Calderón parecía renuente a admitirse como heredero del foxismo, como cabeza de un Gobierno que prolongara el que está por marcharse (hoy jueves faltan 154 días, según cuentan los exasperados) pero ha terminado por rendirse. Todavía pretendió resistir mediante una fórmula dialéctica, expresando que era el candidato del cambio y de la continuidad, dilema irresoluble como el de la institucionalidad de la revolución priista. Calderón había preferido aparecer como proponente de una política diferente de la de Fox, y en algunos temas sigue haciéndolo (como cuando anuncia la reducción en precios y tarifas de energéticos, en que sigue a su adversario más acérrimo), pero acaso calculó que le es más provechoso ser jinete del mismo caballo que ha montado Fox. Tal decisión vino aparejada con la errónea de convertirse en candidato rijoso que denuncia la ajena proclividad a la riña.

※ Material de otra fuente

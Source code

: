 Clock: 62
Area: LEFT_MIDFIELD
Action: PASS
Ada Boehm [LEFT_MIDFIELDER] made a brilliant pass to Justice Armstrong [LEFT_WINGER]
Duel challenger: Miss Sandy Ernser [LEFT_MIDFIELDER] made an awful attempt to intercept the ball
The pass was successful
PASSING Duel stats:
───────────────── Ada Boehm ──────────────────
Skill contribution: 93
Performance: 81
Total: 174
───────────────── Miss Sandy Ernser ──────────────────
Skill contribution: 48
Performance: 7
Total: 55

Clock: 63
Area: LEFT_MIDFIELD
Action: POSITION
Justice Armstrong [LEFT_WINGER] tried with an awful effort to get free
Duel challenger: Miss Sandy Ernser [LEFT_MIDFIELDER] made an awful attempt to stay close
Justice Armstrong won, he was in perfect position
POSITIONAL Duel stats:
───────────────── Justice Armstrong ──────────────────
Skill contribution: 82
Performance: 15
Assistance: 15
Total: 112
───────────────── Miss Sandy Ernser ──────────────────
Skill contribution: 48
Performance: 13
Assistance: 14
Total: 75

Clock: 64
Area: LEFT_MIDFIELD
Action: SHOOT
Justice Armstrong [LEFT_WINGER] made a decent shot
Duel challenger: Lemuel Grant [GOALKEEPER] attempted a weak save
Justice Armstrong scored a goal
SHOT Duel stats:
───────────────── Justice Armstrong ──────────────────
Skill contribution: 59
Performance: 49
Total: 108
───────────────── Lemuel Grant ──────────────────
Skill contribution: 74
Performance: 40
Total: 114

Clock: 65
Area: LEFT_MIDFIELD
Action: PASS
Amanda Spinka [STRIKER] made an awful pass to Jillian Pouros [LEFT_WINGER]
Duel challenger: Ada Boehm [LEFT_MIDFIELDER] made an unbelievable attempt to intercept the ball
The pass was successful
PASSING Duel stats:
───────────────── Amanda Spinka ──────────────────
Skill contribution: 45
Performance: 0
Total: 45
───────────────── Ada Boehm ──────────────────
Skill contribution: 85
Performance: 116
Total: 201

Calderón olvidó el grave error que en esos mismos términos cometió su maestro y amigo Carlos Castillo Peraza. Éste pudo haber hecho en 1997 una campaña de alta política cuando aspiró a gobernar el Distrito Federal. En ese terreno superaba a sus contendientes, pero se dejó ganar por las malas pasiones y protagonizó reyerta tras reyerta. Perdió así la peculiaridad que le hubiera sido rentable y entró en un terreno que lo hizo descender hasta el tercer lugar. Calderón hubiera podido genuinamente asumir el papel que de dientes para afuera adoptó Roberto Madrazo, el del candidato sensato. Pero se sintió protagonista de los corridos que le gustan y se ufana, en mala hora, de “traer la sangre caliente”.